- PROBLEM TO WORK ON
For the data below, give the number of lines containing "which" and nothing more.

....................

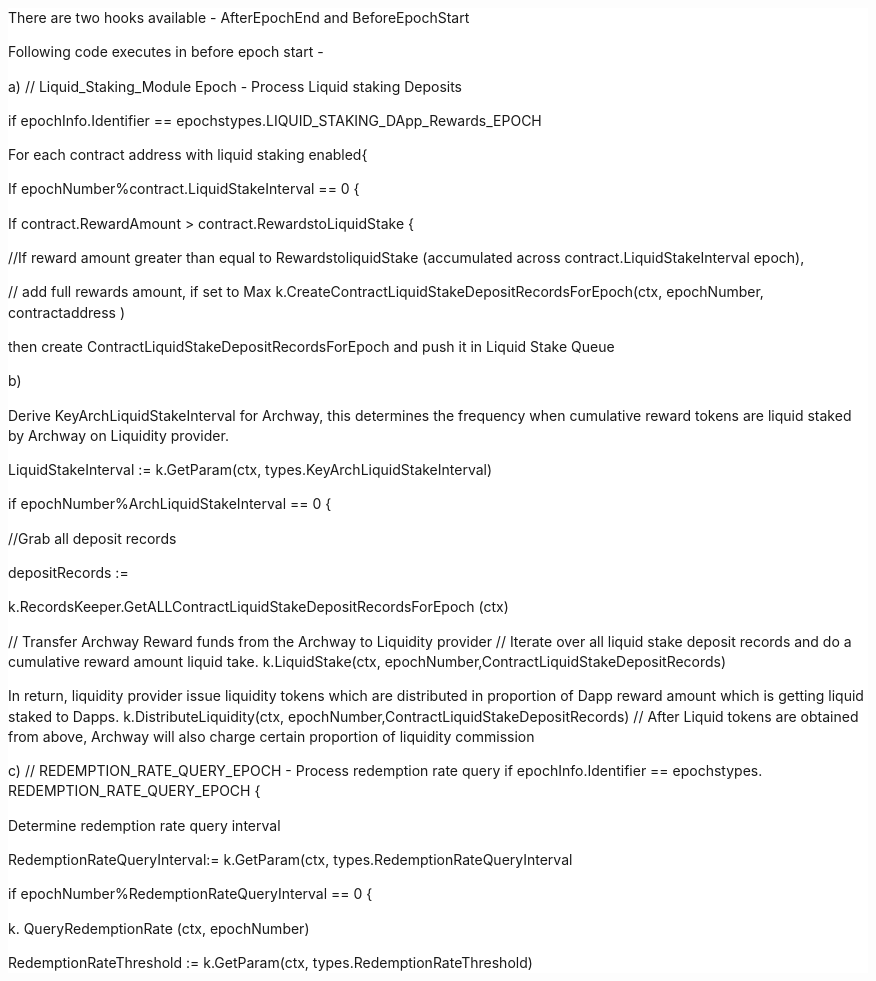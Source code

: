 There are two hooks available - AfterEpochEnd and BeforeEpochStart

Following code executes in before epoch start -

a) // Liquid_Staking_Module Epoch - Process Liquid staking Deposits

if epochInfo.Identifier == epochstypes.LIQUID_STAKING_DApp_Rewards_EPOCH

For each contract address with liquid staking enabled{

If epochNumber%contract.LiquidStakeInterval == 0 {

If contract.RewardAmount > contract.RewardstoLiquidStake {

//If reward amount greater than equal to RewardstoliquidStake (accumulated
across contract.LiquidStakeInterval epoch),

// add full rewards amount, if set to Max
k.CreateContractLiquidStakeDepositRecordsForEpoch(ctx, epochNumber,
contractaddress )

then create ContractLiquidStakeDepositRecordsForEpoch and push it in Liquid
Stake Queue

b)

Derive KeyArchLiquidStakeInterval for Archway, this determines the frequency
when cumulative reward tokens are liquid staked by Archway on Liquidity
provider.

LiquidStakeInterval := k.GetParam(ctx, types.KeyArchLiquidStakeInterval)

if epochNumber%ArchLiquidStakeInterval == 0 {

//Grab all deposit records

depositRecords :=

k.RecordsKeeper.GetALLContractLiquidStakeDepositRecordsForEpoch (ctx)

// Transfer Archway Reward funds from the Archway to Liquidity provider //
Iterate over all liquid stake deposit records and do a cumulative reward amount
liquid take. k.LiquidStake(ctx, epochNumber,ContractLiquidStakeDepositRecords)

In return, liquidity provider issue liquidity tokens which are distributed in
proportion of Dapp reward amount which is getting liquid staked to Dapps.
k.DistributeLiquidity(ctx, epochNumber,ContractLiquidStakeDepositRecords) //
After Liquid tokens are obtained from above, Archway will also charge certain
proportion of liquidity commission

c) // REDEMPTION_RATE_QUERY_EPOCH - Process redemption rate query if
epochInfo.Identifier == epochstypes. REDEMPTION_RATE_QUERY_EPOCH {

Determine redemption rate query interval

RedemptionRateQueryInterval:= k.GetParam(ctx, types.RedemptionRateQueryInterval

if epochNumber%RedemptionRateQueryInterval == 0 {

k. QueryRedemptionRate (ctx, epochNumber)

RedemptionRateThreshold := k.GetParam(ctx, types.RedemptionRateThreshold)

....................

- RESULT OF THIS EXERCISE
2